-------- Raw data --------

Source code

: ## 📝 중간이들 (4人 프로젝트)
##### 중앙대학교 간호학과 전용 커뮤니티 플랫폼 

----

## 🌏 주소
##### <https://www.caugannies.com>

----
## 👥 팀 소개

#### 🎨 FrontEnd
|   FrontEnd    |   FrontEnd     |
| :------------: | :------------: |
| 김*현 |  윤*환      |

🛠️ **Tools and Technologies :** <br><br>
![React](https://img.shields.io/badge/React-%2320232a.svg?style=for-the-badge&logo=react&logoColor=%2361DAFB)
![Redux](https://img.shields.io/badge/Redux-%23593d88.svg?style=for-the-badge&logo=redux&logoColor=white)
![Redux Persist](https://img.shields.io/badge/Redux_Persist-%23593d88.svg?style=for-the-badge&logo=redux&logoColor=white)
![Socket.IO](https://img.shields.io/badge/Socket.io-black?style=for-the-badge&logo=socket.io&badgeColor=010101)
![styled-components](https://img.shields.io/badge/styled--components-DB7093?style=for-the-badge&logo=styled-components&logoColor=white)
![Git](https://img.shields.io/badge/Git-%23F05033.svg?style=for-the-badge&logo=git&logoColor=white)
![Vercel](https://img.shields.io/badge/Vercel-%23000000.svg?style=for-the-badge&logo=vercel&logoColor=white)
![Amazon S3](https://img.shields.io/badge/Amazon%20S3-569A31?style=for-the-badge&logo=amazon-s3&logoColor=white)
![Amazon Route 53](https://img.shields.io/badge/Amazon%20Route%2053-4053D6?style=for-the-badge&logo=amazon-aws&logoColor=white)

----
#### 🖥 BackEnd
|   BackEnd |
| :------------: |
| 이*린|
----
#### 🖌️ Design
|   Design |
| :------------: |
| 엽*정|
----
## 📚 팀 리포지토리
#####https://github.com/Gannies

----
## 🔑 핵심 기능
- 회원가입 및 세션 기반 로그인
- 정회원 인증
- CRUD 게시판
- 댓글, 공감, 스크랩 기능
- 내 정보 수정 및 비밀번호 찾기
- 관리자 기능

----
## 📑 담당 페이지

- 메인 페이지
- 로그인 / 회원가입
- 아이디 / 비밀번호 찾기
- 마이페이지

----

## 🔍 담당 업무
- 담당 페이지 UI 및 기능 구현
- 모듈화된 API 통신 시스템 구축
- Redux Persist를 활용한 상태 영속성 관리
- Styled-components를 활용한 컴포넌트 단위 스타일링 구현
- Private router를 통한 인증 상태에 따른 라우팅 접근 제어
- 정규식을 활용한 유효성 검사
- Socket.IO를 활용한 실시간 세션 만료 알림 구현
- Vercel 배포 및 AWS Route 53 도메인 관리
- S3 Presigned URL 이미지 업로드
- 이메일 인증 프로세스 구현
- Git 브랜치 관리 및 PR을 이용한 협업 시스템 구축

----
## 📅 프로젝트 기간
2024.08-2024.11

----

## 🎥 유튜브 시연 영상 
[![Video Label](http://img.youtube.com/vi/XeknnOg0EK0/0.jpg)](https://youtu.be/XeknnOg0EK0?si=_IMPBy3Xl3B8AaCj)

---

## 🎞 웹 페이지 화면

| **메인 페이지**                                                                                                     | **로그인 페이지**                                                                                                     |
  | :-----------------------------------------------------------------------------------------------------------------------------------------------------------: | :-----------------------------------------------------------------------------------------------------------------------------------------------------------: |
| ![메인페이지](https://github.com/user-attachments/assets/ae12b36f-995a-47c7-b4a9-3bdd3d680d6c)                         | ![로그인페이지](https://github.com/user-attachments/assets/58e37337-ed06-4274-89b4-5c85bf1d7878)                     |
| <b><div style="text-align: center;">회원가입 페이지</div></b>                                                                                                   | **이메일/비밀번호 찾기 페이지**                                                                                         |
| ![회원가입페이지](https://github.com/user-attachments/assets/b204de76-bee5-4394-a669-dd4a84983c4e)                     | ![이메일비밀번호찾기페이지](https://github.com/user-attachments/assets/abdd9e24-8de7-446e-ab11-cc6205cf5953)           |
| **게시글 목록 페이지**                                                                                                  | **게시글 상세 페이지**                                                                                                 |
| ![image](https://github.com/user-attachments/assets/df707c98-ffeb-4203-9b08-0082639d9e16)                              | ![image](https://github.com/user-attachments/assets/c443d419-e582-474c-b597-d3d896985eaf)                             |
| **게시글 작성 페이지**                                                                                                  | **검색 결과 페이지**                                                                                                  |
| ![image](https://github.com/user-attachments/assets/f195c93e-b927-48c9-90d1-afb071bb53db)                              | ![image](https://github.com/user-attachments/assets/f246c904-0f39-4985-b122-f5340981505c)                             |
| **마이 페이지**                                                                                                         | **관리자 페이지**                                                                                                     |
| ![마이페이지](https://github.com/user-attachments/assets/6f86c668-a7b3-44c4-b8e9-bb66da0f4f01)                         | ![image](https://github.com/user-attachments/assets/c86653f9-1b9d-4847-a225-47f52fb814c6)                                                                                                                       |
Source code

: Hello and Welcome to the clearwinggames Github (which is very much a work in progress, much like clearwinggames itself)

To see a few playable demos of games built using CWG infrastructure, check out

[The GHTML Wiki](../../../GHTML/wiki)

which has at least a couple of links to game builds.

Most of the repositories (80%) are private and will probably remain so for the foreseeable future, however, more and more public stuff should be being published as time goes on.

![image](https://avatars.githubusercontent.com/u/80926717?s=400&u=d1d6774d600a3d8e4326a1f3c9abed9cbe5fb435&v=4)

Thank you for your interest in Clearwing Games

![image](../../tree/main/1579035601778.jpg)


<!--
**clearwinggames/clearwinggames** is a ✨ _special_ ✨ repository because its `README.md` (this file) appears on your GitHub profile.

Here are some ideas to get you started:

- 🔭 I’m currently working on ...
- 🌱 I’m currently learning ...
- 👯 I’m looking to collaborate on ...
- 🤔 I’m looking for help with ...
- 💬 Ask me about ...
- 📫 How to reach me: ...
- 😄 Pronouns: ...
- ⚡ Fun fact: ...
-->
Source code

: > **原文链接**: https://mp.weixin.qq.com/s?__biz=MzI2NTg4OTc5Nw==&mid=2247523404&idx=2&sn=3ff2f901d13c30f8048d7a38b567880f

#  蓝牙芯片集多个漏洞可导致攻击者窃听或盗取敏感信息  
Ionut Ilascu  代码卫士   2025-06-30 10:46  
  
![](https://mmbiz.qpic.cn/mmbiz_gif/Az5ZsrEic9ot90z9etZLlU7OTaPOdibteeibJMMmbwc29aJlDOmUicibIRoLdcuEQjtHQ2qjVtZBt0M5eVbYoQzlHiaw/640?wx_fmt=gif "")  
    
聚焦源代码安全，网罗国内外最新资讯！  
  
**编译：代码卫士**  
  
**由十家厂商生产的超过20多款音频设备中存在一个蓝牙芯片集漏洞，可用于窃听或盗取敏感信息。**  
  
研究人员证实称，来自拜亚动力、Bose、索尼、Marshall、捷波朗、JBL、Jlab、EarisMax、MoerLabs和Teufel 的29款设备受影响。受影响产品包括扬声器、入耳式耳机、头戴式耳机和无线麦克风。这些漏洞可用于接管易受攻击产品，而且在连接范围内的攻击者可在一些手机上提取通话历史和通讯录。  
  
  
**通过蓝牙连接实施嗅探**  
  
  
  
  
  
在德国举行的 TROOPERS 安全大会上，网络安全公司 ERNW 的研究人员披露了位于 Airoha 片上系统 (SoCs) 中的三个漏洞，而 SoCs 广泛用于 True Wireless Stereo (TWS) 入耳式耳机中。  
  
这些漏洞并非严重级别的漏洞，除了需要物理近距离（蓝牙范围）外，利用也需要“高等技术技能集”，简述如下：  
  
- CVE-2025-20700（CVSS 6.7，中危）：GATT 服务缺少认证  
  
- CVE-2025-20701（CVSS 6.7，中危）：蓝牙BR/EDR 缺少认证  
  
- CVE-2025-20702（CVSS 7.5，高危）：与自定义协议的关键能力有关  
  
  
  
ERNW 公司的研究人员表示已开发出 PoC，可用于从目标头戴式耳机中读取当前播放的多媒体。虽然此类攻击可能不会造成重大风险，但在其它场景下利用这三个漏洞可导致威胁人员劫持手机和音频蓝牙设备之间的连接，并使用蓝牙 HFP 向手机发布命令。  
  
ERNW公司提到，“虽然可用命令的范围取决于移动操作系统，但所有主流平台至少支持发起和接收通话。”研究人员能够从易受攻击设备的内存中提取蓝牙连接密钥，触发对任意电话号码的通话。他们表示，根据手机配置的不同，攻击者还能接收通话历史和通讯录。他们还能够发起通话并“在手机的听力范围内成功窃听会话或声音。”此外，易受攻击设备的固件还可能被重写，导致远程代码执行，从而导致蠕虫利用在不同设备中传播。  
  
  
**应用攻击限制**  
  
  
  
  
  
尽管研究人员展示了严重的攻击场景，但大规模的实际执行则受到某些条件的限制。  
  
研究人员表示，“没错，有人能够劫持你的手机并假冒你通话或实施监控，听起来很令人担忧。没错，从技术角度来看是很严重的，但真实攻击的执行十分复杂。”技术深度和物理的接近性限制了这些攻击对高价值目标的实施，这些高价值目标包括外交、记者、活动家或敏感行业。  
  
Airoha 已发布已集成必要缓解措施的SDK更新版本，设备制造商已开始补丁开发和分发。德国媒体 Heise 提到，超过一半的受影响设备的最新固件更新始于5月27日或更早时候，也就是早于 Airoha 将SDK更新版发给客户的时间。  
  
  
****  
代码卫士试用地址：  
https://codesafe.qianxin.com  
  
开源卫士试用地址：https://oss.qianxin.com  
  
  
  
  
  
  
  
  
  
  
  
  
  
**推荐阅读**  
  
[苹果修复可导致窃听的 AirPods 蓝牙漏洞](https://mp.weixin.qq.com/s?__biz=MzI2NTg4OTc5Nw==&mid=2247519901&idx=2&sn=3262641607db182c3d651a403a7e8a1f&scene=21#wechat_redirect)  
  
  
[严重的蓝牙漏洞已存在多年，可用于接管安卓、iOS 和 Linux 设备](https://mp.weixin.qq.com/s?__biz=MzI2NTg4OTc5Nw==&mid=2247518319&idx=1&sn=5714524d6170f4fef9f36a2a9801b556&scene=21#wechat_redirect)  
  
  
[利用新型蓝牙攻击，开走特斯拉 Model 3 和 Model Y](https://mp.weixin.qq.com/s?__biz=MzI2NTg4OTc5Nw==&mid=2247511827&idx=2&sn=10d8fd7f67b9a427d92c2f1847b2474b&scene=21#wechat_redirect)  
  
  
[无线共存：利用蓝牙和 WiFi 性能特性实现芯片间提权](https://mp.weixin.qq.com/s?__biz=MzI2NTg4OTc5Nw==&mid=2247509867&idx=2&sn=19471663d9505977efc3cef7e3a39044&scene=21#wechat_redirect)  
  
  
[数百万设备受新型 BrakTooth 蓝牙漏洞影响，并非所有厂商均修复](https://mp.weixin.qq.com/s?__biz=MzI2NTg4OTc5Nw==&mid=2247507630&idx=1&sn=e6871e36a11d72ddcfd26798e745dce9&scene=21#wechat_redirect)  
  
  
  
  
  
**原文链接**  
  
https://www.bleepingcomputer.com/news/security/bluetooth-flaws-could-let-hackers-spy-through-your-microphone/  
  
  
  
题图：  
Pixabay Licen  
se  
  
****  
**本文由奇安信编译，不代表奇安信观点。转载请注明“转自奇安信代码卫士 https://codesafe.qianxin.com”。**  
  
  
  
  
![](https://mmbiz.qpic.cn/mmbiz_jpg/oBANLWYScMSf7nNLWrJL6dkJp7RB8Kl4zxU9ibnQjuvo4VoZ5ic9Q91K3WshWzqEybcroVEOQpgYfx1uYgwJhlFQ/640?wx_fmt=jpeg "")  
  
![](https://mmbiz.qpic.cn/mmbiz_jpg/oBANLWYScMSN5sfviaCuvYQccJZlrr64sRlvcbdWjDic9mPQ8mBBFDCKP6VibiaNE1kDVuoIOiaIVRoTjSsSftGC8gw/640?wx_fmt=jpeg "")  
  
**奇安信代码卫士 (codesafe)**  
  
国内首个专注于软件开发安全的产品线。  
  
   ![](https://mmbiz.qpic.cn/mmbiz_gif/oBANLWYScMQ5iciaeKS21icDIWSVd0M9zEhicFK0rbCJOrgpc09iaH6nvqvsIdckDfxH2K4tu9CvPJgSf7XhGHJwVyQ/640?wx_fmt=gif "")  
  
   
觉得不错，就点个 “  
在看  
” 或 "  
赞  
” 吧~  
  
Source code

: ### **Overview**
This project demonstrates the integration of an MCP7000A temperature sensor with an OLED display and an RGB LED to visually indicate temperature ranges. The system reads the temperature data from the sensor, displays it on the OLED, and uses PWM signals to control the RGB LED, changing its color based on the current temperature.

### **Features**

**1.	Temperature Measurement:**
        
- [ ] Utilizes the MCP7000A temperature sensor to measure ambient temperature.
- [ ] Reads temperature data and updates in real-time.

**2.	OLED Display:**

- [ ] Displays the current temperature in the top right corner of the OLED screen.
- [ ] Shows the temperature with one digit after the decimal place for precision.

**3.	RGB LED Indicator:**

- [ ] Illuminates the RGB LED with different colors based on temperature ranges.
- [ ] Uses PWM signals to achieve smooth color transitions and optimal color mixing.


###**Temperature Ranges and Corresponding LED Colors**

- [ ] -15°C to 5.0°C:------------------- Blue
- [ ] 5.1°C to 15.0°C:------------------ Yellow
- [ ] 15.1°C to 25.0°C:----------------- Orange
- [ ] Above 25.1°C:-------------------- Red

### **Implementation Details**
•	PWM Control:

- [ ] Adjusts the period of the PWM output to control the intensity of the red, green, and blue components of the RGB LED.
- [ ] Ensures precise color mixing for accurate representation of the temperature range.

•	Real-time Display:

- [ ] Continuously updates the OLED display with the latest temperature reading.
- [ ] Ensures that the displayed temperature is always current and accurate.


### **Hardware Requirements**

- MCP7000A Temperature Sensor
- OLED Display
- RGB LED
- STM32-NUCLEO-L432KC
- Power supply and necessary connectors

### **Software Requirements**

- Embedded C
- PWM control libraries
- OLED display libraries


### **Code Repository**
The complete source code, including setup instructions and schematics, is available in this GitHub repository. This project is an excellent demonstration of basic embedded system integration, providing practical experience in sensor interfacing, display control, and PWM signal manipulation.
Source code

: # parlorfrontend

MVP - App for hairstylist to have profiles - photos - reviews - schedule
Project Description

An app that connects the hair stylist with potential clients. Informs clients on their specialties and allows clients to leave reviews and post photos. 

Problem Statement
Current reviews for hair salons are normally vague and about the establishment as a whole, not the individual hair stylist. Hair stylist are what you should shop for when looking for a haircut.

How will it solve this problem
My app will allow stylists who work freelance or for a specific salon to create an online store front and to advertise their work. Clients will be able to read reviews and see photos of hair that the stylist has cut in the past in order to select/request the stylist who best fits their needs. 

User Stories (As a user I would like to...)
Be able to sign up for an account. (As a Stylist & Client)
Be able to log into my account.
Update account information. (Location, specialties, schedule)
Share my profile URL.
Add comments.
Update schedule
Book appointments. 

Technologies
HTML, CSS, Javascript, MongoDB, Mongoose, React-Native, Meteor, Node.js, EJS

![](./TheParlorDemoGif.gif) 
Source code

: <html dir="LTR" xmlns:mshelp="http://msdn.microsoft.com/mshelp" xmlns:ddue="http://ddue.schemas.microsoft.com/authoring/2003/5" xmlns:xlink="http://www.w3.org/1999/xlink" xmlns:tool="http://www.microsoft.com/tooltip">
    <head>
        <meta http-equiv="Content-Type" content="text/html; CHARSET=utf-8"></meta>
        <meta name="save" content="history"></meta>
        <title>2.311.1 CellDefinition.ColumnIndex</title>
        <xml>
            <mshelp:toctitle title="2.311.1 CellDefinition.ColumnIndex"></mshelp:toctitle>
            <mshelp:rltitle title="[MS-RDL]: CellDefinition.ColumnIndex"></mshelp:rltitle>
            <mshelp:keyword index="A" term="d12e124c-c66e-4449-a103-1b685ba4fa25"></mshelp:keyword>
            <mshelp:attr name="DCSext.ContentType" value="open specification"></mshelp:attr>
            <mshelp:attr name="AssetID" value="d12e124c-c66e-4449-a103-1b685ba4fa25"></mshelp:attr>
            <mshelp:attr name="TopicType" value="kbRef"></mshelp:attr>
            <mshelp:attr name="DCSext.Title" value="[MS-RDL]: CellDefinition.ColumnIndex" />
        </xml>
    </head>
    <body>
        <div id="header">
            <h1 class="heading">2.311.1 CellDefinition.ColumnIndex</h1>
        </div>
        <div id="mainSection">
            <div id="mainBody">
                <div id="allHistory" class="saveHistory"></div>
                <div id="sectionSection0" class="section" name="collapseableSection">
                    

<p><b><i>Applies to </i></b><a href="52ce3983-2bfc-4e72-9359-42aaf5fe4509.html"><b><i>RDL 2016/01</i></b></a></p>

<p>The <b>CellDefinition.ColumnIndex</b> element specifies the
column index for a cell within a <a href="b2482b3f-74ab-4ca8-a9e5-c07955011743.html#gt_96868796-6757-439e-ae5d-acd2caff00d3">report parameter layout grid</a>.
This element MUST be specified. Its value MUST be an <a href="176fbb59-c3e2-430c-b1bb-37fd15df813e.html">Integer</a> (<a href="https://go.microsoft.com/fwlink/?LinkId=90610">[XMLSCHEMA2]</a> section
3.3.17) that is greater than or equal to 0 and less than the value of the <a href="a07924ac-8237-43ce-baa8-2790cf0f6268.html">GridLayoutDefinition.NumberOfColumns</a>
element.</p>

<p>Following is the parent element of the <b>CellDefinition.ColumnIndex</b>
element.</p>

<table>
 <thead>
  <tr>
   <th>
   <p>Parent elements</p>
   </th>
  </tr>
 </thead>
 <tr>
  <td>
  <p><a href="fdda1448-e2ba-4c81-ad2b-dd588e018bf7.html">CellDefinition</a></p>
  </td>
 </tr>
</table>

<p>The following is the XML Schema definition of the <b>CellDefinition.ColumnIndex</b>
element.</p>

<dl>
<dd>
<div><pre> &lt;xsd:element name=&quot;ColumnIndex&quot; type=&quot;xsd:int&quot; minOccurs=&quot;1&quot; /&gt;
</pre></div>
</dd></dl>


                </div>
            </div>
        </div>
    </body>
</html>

--------

Only the number is wanted. Count the lines above that include the word "account".

3